-- Problem details --
Your answer must repeat all of the entries word for word, without any images.
· · · ·
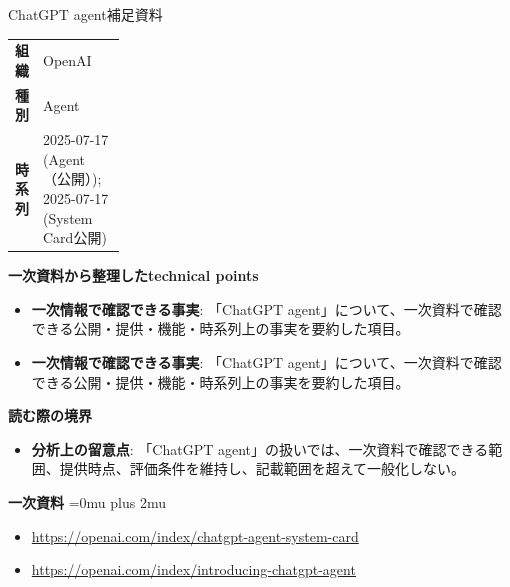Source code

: \begin{technicalnote}{ChatGPT agent}{補足資料}
\begingroup
\begin{tabularx}{\linewidth}{@{}>{\bfseries}p{0.22\linewidth}X@{}}
組織 & OpenAI \\
種別 & Agent \\
時系列 & 2025-07-17 (Agent（公開）); 2025-07-17 (System Card公開) \\
\end{tabularx}
\smallskip
{\bfseries 一次資料から整理したtechnical points}
\begin{itemize}[leftmargin=1.5em,itemsep=0.35em]
\item \textbf{一次情報で確認できる事実}: 「ChatGPT agent」について、一次資料で確認できる公開・提供・機能・時系列上の事実を要約した項目。
\item \textbf{一次情報で確認できる事実}: 「ChatGPT agent」について、一次資料で確認できる公開・提供・機能・時系列上の事実を要約した項目。
\end{itemize}
\begin{minipage}{\linewidth}
{\bfseries 読む際の境界}
\begin{itemize}[leftmargin=1.5em,itemsep=0.35em]
\item \textbf{分析上の留意点}: 「ChatGPT agent」の扱いでは、一次資料で確認できる範囲、提供時点、評価条件を維持し、記載範囲を超えて一般化しない。
\end{itemize}
\begin{samepage}
{\bfseries 一次資料}
\begingroup\sloppy
\Urlmuskip=0mu plus 2mu\relax
\begin{itemize}[leftmargin=1.5em,itemsep=0.25em]
\item {\scriptsize\url{https://openai.com/index/chatgpt-agent-system-card}}
\item {\scriptsize\url{https://openai.com/index/introducing-chatgpt-agent}}
\end{itemize}
\endgroup
\end{samepage}
\end{minipage}
\endgroup
\end{technicalnote}
\medskip

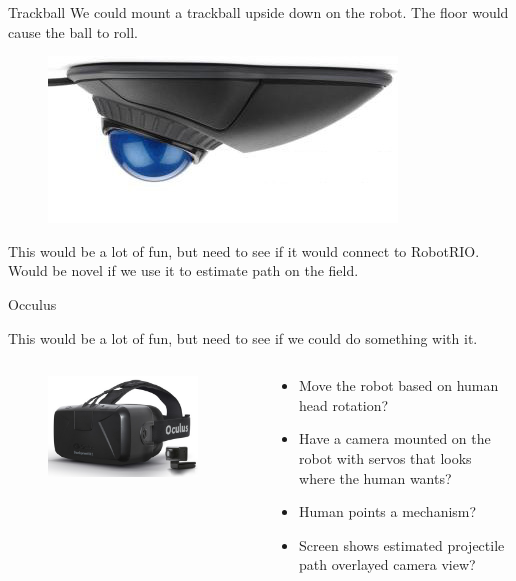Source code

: \documentclass{beamer}
\begin{document}
\begin{frame}[shrink]{Trackball}
We could mount a trackball upside down on the robot.  The floor would cause the 
ball to roll.

\begin{figure}
\centering
\includegraphics[width=\textwidth]{Trackball}
\end{figure}
This would be a lot of fun, but need to see if it would connect to RobotRIO.
Would be novel if we use it to estimate path on the field.
\end{frame}

\begin{frame}[shrink]{Occulus}

This would be a lot of fun, but need to see if we could do something with it.  
\begin{columns}
\begin{column}{0.5\textwidth}
\begin{figure}
\centering
\includegraphics[width=0.9\textwidth]{Occulus}
\end{figure}
\end{column}
\begin{column}{0.5\textwidth}
\begin{itemize}
\item Move the robot based on human head rotation?  
\item Have a camera mounted on the robot with servos that looks where the human 
wants?
\item Human points a mechanism?  
\item Screen shows estimated projectile path 
overlayed camera view?
\end{itemize}
\end{column}
\end{columns}
\end{frame}
\end{document}
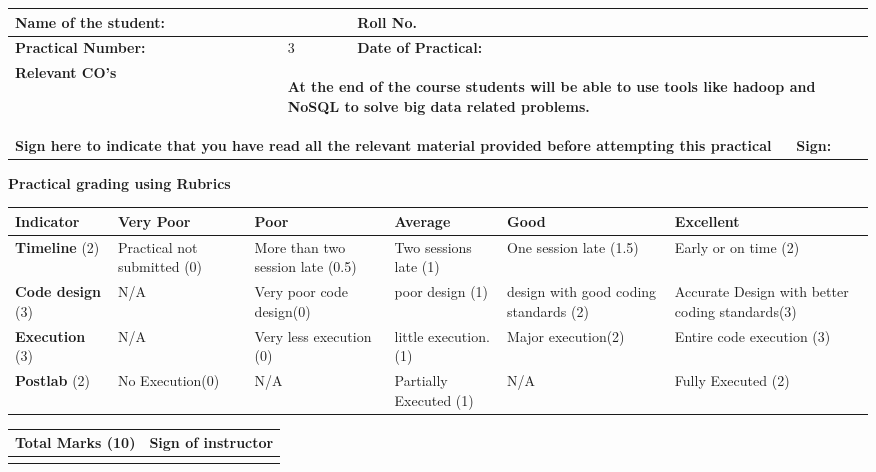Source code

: \documentclass[11pt,article]{memoir}
\begin{document}
\sloppy
\fancypage{\doublebox}{}
\begin{flushleft}


    \begin{tabular}{ | p{4cm} | p{5cm} | p{3.5cm} | p{2cm} |}
    \hline

    \textbf{Name of the student:}& &\textbf{Roll No.} & \\ \hline
    \textbf{Practical Number:}& 3 & \textbf{Date of Practical:} & \\ \hline
	\textbf{Relevant CO's} & \multicolumn{3}{|p{10.5cm}|}{\begin{flushleft}
	\textbf{At the end of the course students will be able to use tools like hadoop and NoSQL to solve big data related problems.}
	\end{flushleft}}\\
    \hline
    \multicolumn{3}{|p{12.5cm}|}{\textbf{Sign here to indicate that you have read all the relevant material provided before attempting this practical}}& \textbf{Sign:}\\ \hline
    \end{tabular}
    \vspace{1cm}
        \textbf{Practical grading using Rubrics}
           \begin{tabular}{|p{2cm}|p{2cm}|p{2cm}|p{2cm}|p{2cm}|p{2cm}|}
           \hline \textbf{Indicator} & \textbf{Very Poor} & \textbf{Poor} & \textbf{Average} & \textbf{Good} & \textbf{Excellent} \\ 
           \hline \textbf{Timeline} (2) & Practical not submitted (0) & More than two session late (0.5) & Two sessions late (1) & One session late (1.5) & Early or on time (2) \\ 
           \hline \textbf{Code design} (3) & N/A & Very poor code design(0) & poor design (1) & design with good coding standards (2) & Accurate Design with better coding standards(3) \\ 
           \hline \textbf{Execution} (3) & N/A & Very less execution (0)
            & little execution.(1) & Major execution(2)
            & Entire code execution (3) \\ 
           \hline \textbf{Postlab} (2) & No Execution(0) & N/A& Partially Executed (1) & N/A & Fully Executed (2) \\ 
           \hline 
           \end{tabular}
        \vspace{-8cm}
        \begin{table}[h!]
        \centering
        \begin{tabular}{|c|c|}
                \hline \textbf{Total Marks (10)} & \textbf{Sign of instructor} \\ 
                \hline  &  \\ 
                \hline 
                \end{tabular} 
        \end{table}
        

\end{flushleft}
\end{document}
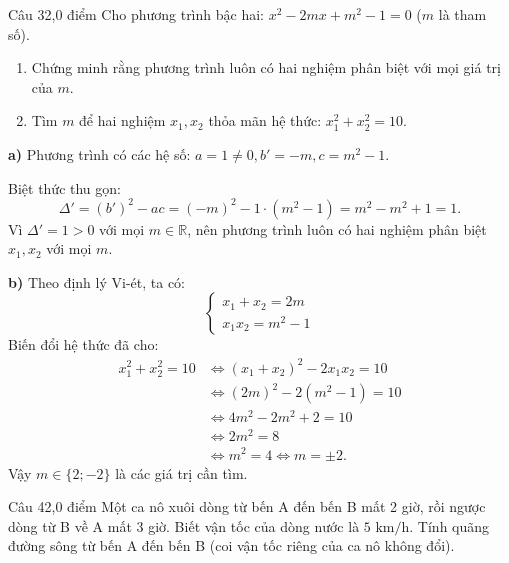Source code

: \begin{de_cau}{Câu 3}{2,0 điểm}
Cho phương trình bậc hai: $x^2 - 2mx + m^2 - 1 = 0$ ($m$ là tham số).
\begin{enumerate}[label=\alph*)]
  \item Chứng minh rằng phương trình luôn có hai nghiệm phân biệt với mọi giá trị của $m$.
  \item Tìm $m$ để hai nghiệm $x_1, x_2$ thỏa mãn hệ thức: $x_1^2 + x_2^2 = 10$.
\end{enumerate}
\end{de_cau}

\begin{loi_giai_cau}
\textbf{a)} Phương trình có các hệ số: $a = 1 \neq 0, b' = -m, c = m^2 - 1$.

Biệt thức thu gọn:
\[\Delta' = (b')^2 - ac = (-m)^2 - 1\cdot(m^2 - 1) = m^2 - m^2 + 1 = 1.\]
Vì $\Delta' = 1 > 0$ với mọi $m \in \mathbb{R}$, nên phương trình luôn có hai nghiệm phân biệt $x_1, x_2$ với mọi $m$.

\textbf{b)} Theo định lý Vi-ét, ta có:
\[\begin{cases} x_1 + x_2 = 2m \\ x_1 x_2 = m^2 - 1 \end{cases}\]
Biến đổi hệ thức đã cho:
\begin{align*}
x_1^2 + x_2^2 = 10 &\Leftrightarrow (x_1 + x_2)^2 - 2x_1 x_2 = 10 \\
&\Leftrightarrow (2m)^2 - 2(m^2 - 1) = 10 \\
&\Leftrightarrow 4m^2 - 2m^2 + 2 = 10 \\
&\Leftrightarrow 2m^2 = 8 \\
&\Leftrightarrow m^2 = 4 \Leftrightarrow \boxed{m = \pm 2}.
\end{align*}
Vậy $m \in \{2; -2\}$ là các giá trị cần tìm.
\end{loi_giai_cau}

\begin{de_cau}{Câu 4}{2,0 điểm}
Một ca nô xuôi dòng từ bến A đến bến B mất 2 giờ, rồi ngược dòng từ B về A mất 3 giờ. Biết vận tốc của dòng nước là $5\text{ km/h}$. Tính quãng đường sông từ bến A đến bến B (coi vận tốc riêng của ca nô không đổi).
\end{de_cau}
· · · ·
-- Exercise response --
Source code

: \begin{technicalnote}{ChatGPT agent}{補足資料}
\begingroup
\begin{tabularx}{\linewidth}{@{}>{\bfseries}p{0.22\linewidth}X@{}}
組織 & OpenAI \\
種別 & Agent \\
時系列 & 2025-07-17 (Agent（公開）); 2025-07-17 (System Card公開) \\
\end{tabularx}
\smallskip
{\bfseries 一次資料から整理したtechnical points}
\begin{itemize}[leftmargin=1.5em,itemsep=0.35em]
\item \textbf{一次情報で確認できる事実}: 「ChatGPT agent」について、一次資料で確認できる公開・提供・機能・時系列上の事実を要約した項目。
\item \textbf{一次情報で確認できる事実}: 「ChatGPT agent」について、一次資料で確認できる公開・提供・機能・時系列上の事実を要約した項目。
\end{itemize}
\begin{minipage}{\linewidth}
{\bfseries 読む際の境界}
\begin{itemize}[leftmargin=1.5em,itemsep=0.35em]
\item \textbf{分析上の留意点}: 「ChatGPT agent」の扱いでは、一次資料で確認できる範囲、提供時点、評価条件を維持し、記載範囲を超えて一般化しない。
\end{itemize}
\begin{samepage}
{\bfseries 一次資料}
\begingroup\sloppy
\Urlmuskip=0mu plus 2mu\relax
\begin{itemize}[leftmargin=1.5em,itemsep=0.25em]
\item {\scriptsize\url{https://openai.com/index/chatgpt-agent-system-card}}
\item {\scriptsize\url{https://openai.com/index/introducing-chatgpt-agent}}
\end{itemize}
\endgroup
\end{samepage}
\end{minipage}
\endgroup
\end{technicalnote}
\medskip

Source code

: \documentclass{beamer}
\begin{document}
\begin{frame}[shrink]{Trackball}
We could mount a trackball upside down on the robot.  The floor would cause the 
ball to roll.

\begin{figure}
\centering
\includegraphics[width=\textwidth]{Trackball}
\end{figure}
This would be a lot of fun, but need to see if it would connect to RobotRIO.
Would be novel if we use it to estimate path on the field.
\end{frame}

\begin{frame}[shrink]{Occulus}

This would be a lot of fun, but need to see if we could do something with it.  
\begin{columns}
\begin{column}{0.5\textwidth}
\begin{figure}
\centering
\includegraphics[width=0.9\textwidth]{Occulus}
\end{figure}
\end{column}
\begin{column}{0.5\textwidth}
\begin{itemize}
\item Move the robot based on human head rotation?  
\item Have a camera mounted on the robot with servos that looks where the human 
wants?
\item Human points a mechanism?  
\item Screen shows estimated projectile path 
overlayed camera view?
\end{itemize}
\end{column}
\end{columns}
\end{frame}
\end{document}
Source code

: \documentclass[11pt,article]{memoir}
\begin{document}
\sloppy
\fancypage{\doublebox}{}
\begin{flushleft}


    \begin{tabular}{ | p{4cm} | p{5cm} | p{3.5cm} | p{2cm} |}
    \hline

    \textbf{Name of the student:}& &\textbf{Roll No.} & \\ \hline
    \textbf{Practical Number:}& 3 & \textbf{Date of Practical:} & \\ \hline
	\textbf{Relevant CO's} & \multicolumn{3}{|p{10.5cm}|}{\begin{flushleft}
	\textbf{At the end of the course students will be able to use tools like hadoop and NoSQL to solve big data related problems.}
	\end{flushleft}}\\
    \hline
    \multicolumn{3}{|p{12.5cm}|}{\textbf{Sign here to indicate that you have read all the relevant material provided before attempting this practical}}& \textbf{Sign:}\\ \hline
    \end{tabular}
    \vspace{1cm}
        \textbf{Practical grading using Rubrics}
           \begin{tabular}{|p{2cm}|p{2cm}|p{2cm}|p{2cm}|p{2cm}|p{2cm}|}
           \hline \textbf{Indicator} & \textbf{Very Poor} & \textbf{Poor} & \textbf{Average} & \textbf{Good} & \textbf{Excellent} \\ 
           \hline \textbf{Timeline} (2) & Practical not submitted (0) & More than two session late (0.5) & Two sessions late (1) & One session late (1.5) & Early or on time (2) \\ 
           \hline \textbf{Code design} (3) & N/A & Very poor code design(0) & poor design (1) & design with good coding standards (2) & Accurate Design with better coding standards(3) \\ 
           \hline \textbf{Execution} (3) & N/A & Very less execution (0)
            & little execution.(1) & Major execution(2)
            & Entire code execution (3) \\ 
           \hline \textbf{Postlab} (2) & No Execution(0) & N/A& Partially Executed (1) & N/A & Fully Executed (2) \\ 
           \hline 
           \end{tabular}
        \vspace{-8cm}
        \begin{table}[h!]
        \centering
        \begin{tabular}{|c|c|}
                \hline \textbf{Total Marks (10)} & \textbf{Sign of instructor} \\ 
                \hline  &  \\ 
                \hline 
                \end{tabular} 
        \end{table}
        

\end{flushleft}
\end{document}
Source code

: \begin{de_cau}{Câu 3}{2,0 điểm}
Cho phương trình bậc hai: $x^2 - 2mx + m^2 - 1 = 0$ ($m$ là tham số).
\begin{enumerate}[label=\alph*)]
  \item Chứng minh rằng phương trình luôn có hai nghiệm phân biệt với mọi giá trị của $m$.
  \item Tìm $m$ để hai nghiệm $x_1, x_2$ thỏa mãn hệ thức: $x_1^2 + x_2^2 = 10$.
\end{enumerate}
\end{de_cau}

\begin{loi_giai_cau}
\textbf{a)} Phương trình có các hệ số: $a = 1 \neq 0, b' = -m, c = m^2 - 1$.

Biệt thức thu gọn:
\[\Delta' = (b')^2 - ac = (-m)^2 - 1\cdot(m^2 - 1) = m^2 - m^2 + 1 = 1.\]
Vì $\Delta' = 1 > 0$ với mọi $m \in \mathbb{R}$, nên phương trình luôn có hai nghiệm phân biệt $x_1, x_2$ với mọi $m$.

\textbf{b)} Theo định lý Vi-ét, ta có:
\[\begin{cases} x_1 + x_2 = 2m \\ x_1 x_2 = m^2 - 1 \end{cases}\]
Biến đổi hệ thức đã cho:
\begin{align*}
x_1^2 + x_2^2 = 10 &\Leftrightarrow (x_1 + x_2)^2 - 2x_1 x_2 = 10 \\
&\Leftrightarrow (2m)^2 - 2(m^2 - 1) = 10 \\
&\Leftrightarrow 4m^2 - 2m^2 + 2 = 10 \\
&\Leftrightarrow 2m^2 = 8 \\
&\Leftrightarrow m^2 = 4 \Leftrightarrow \boxed{m = \pm 2}.
\end{align*}
Vậy $m \in \{2; -2\}$ là các giá trị cần tìm.
\end{loi_giai_cau}

\begin{de_cau}{Câu 4}{2,0 điểm}
Một ca nô xuôi dòng từ bến A đến bến B mất 2 giờ, rồi ngược dòng từ B về A mất 3 giờ. Biết vận tốc của dòng nước là $5\text{ km/h}$. Tính quãng đường sông từ bến A đến bến B (coi vận tốc riêng của ca nô không đổi).
\end{de_cau}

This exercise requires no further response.